There are over 10 million restaurant workers in the United States. Approximately 52% of them are women. 66% of tipped workers are women. Tipped workers can be payed a sub minimum wage, which creates legalized gender inequity. From the report:
The restaurant industry is one of the only sectors in which predominately male positions have a different minimum wage than predominately female positions: non-tipped work- ers (52 percent male) have a federal minimum wage of $7.25, while tipped workers (66 percent female) have a federal subminimum wage of $2.13.
The federal rate is $2.13, though some states have a higher rate. Alaska, Montana, Minnesota, and California have eliminated the sub minimum wage. The federal sub minimum wage of $2.13 has been the same since 1991.

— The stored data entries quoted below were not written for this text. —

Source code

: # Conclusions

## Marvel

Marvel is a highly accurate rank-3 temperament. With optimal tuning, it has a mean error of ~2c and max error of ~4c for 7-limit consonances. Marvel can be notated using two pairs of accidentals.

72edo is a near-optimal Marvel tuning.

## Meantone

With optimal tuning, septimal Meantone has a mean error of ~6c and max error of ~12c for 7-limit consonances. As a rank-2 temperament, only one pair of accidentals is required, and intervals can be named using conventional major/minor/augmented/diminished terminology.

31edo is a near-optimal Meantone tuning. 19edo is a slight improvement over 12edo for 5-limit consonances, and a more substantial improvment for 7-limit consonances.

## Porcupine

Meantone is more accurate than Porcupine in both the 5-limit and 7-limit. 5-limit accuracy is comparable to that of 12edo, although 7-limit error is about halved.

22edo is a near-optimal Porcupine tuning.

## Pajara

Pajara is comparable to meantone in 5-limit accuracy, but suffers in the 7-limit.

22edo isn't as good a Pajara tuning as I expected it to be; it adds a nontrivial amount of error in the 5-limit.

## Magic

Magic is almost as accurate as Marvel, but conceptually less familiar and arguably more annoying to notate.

Female restaurant workers are paid less than their male counterparts for two primary reasons. First, they are concentrated in lower-paying segments such as quick-serve and family style, and second, they are not able to access the highest-paying positions in the industry. Women fill only 19 percent of chef positions, one of the highest paying restaurant positions with a median wage of $19.23. And at the lowest end of the pay scale, women are highly concentrated in four of the ten lowest paid occupations of any industry: host, counter attendant, combined food prep and serving worker, and server.

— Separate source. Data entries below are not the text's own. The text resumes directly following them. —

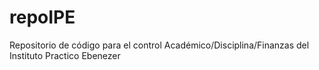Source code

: repoIPE
=======

Repositorio de código para el control Académico/Disciplina/Finanzas del Instituto Practico Ebenezer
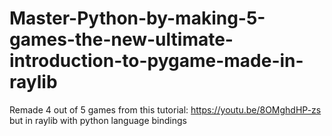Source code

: # Master-Python-by-making-5-games-the-new-ultimate-introduction-to-pygame-made-in-raylib
Remade 4 out of 5 games from this tutorial: https://youtu.be/8OMghdHP-zs but in raylib with python language bindings
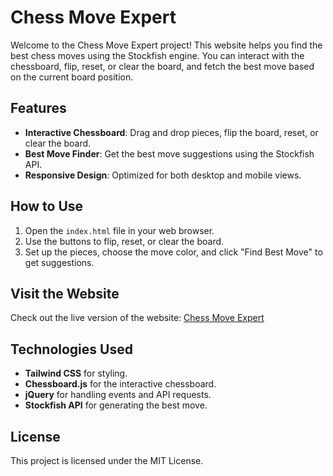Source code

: # Chess Move Expert

Welcome to the Chess Move Expert project! This website helps you find the best chess moves using the Stockfish engine. You can interact with the chessboard, flip, reset, or clear the board, and fetch the best move based on the current board position.

## Features
- **Interactive Chessboard**: Drag and drop pieces, flip the board, reset, or clear the board.
- **Best Move Finder**: Get the best move suggestions using the Stockfish API.
- **Responsive Design**: Optimized for both desktop and mobile views.

## How to Use
1. Open the `index.html` file in your web browser.
2. Use the buttons to flip, reset, or clear the board.
3. Set up the pieces, choose the move color, and click "Find Best Move" to get suggestions.

## Visit the Website
Check out the live version of the website: [Chess Move Expert](https://chessmoveexpert.com/find-best-chess-move)

## Technologies Used
- **Tailwind CSS** for styling.
- **Chessboard.js** for the interactive chessboard.
- **jQuery** for handling events and API requests.
- **Stockfish API** for generating the best move.

## License
This project is licensed under the MIT License.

(Maryland Rep> Donna Edwards has filed the Wages Act which would increase the federal minimum wage for tipped employees. The subminimum wage has been frozen at $2.13 for 21 years. An increase would provide a little more financial security for tipped employees in a bad economy.)
Then there’s health care, or lack thereof:
These wage inequities are exacerbated by lack of benefits that prevent restaurant workers from properly caring for their health and their families.Of the more than 4,300 restaurant workers ROC surveyed across the country, 90 percent lack paid sick days and 90 percent do not receive health insurance through their employers. One third of all female restaurant workers (33.4 percent) lack any kind of health care, whether provided by their employer or otherwise. More than a quarter (26.8 percent) of all female restaurant workers are mothers,and more than one in ten are single mothers,25 so the lack of paid sick leave and workplace flexibility creates an additional burden for women in the industry.
Sick people who can’t afford to take a day off go to work, where they prepare and serve food.
The low pay isn’t the only problem:
A recent MSNBC review of Equal Employment Opportunity Commission (EEOC) data revealed that from January to November 2011, almost 37 percent of all EEOC charges by women regarding sexual harassment came from the restaurant industry, even though less than 7 percent of employed women work in the restaurant industry.
The EEOC has identified the restaurant industry as the largest source of sexual harassment claims.
What I’ve seen in the report confirms what I learned from my own experiences in restaurants. I started out as a server, but quickly learned where the real money was, and learned to bartend and cook.
The flexible schedule worked fairly well for me as a single mother, but restaurant scheduling is often subject to last minute change, which can be` a real problem for women who have child care or elder care responsibilities. Many restaurants consistently overstaff the dining room, in case it gets busy. It’s not unusual to get sent home halfway through a shift, having made very little money. That subminimum wage paycheck doesn’t pay the bills.
Sexual harassment is certainly plentiful, as is discrimination. I worked in one kitchen where postcards of bare chested women adorned the walls. The chef had giant posters of scantily clad, silicone enhanced women in his office. To call it a hostile work environment doesn’t really do the situation justice. He didn’t want women working in his kitchen, and I didn’t stay long.
To be fair, I’ve also worked in a few great restaurants where the staff were treated like family, and even a few that offered health care benefits, which is a rarity.
As a server, getting sent home on a slow night, with little or no tip money was both painful and frightening. The industry is able to pay substandard wages because servers are tipped. Relying on the whims of the public for a paycheck can also be painful and frightening. One can provide excellent service and still receive no tip. The type of restaurant one works in is also a big factor. The tips are better in fine dining – but that isn’t an option for everyone.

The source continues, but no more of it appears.